O roteiro, também escrito pelo diretor, não especifica quando o enredo se passa. A construção da vila lembra uma “cápsula do tempo”, onde a tradição machista e violenta disfarçada de exigência religiosa se vê diante de mudanças trazidas pelas notícias do rádio e pela chegada da televisão, que chega ao local na bagagem do filho do chefe local, retornando da França. A fotografia belissimamente saturada em tons térreos/ocre, além do destaque para o verde e o amarelo, e as inserções de diversas cores nos figurinos femininos reforçam visualmente o tom tradicional que o texto pretende explorar, mostrando um grupo social preso às suas tradições sendo desafiado pelas mudanças dos novos tempos.

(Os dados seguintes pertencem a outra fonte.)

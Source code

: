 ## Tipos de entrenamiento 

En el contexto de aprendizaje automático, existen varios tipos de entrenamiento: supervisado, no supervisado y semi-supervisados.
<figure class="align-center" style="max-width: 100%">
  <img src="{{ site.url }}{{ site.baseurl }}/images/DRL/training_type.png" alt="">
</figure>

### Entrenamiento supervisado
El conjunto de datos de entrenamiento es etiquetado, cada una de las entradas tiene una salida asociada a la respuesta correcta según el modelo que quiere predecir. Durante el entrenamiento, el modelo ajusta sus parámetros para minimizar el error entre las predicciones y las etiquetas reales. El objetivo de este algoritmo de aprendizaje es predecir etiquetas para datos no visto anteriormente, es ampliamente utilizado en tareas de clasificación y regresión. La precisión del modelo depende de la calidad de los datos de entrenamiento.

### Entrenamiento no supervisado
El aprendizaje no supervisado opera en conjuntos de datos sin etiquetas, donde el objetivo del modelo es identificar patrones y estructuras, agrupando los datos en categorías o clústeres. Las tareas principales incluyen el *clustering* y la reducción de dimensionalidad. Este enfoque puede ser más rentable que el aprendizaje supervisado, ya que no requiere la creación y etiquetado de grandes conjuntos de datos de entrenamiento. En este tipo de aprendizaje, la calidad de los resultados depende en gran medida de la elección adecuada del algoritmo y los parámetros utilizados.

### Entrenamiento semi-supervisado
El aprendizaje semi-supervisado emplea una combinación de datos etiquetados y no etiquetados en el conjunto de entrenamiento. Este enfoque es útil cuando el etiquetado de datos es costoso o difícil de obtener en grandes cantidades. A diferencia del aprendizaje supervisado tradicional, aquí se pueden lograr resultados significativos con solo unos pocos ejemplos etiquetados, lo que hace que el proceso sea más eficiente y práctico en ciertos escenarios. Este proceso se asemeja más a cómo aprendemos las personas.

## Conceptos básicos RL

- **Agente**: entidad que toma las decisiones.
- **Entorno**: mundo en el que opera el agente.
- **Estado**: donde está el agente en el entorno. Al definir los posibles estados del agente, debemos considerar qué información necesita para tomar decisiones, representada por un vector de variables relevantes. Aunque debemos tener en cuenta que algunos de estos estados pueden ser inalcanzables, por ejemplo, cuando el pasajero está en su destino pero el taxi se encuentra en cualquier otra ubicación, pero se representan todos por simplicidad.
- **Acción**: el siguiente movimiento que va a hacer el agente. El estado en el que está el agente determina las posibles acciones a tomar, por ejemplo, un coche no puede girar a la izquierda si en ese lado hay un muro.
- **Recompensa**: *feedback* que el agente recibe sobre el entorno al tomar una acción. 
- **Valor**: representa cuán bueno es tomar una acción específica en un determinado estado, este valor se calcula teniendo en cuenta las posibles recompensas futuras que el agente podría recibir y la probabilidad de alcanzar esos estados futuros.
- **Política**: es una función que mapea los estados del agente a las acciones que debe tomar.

Assim como em Faat Kiné e Ceddo, a mulher recebe um papel importante de resistência aqui, assumindo a criação de uma nova ordem, dizendo “basta!” em um momento crítico e necessário para todas. Mas diferente de suas obras anteriores, o diretor faz questão de expor a luta de um grupo, não apenas de uma mulher, contra a violência da mutilação genital. Tudo bem que a voz da resistência é inicialmente levantada por Collé (Fatoumata Coulibaly), mas o senso de irmandade é compartilhado ao longo do filme, em momentos onde essas mulheres são subjugadas de diversas formas.

E o mais interessante é que Sembène não constrói a força de resistência a partir de perfis unilaterais. Tanto mulheres quanto homens possuem personalidades que, em algum momento, estiveram entregues a forças de opressão, e isso vai desde o vendedor que explora o povo da aldeia com os altos preços de seus produtos, mas acaba defendendo Collé do espancamento; até as próprias mulheres divididas entre as que realizam a mutilação (chamada de “purificação” pelos defensores), as que já entregaram as filhas para o procedimento em nome da tradição e as que agora se recusam a entregar mais uma menina ao procedimento que mata muitas delas, além de tornar o ato sexual um verdadeiro martírio para as mutiladas.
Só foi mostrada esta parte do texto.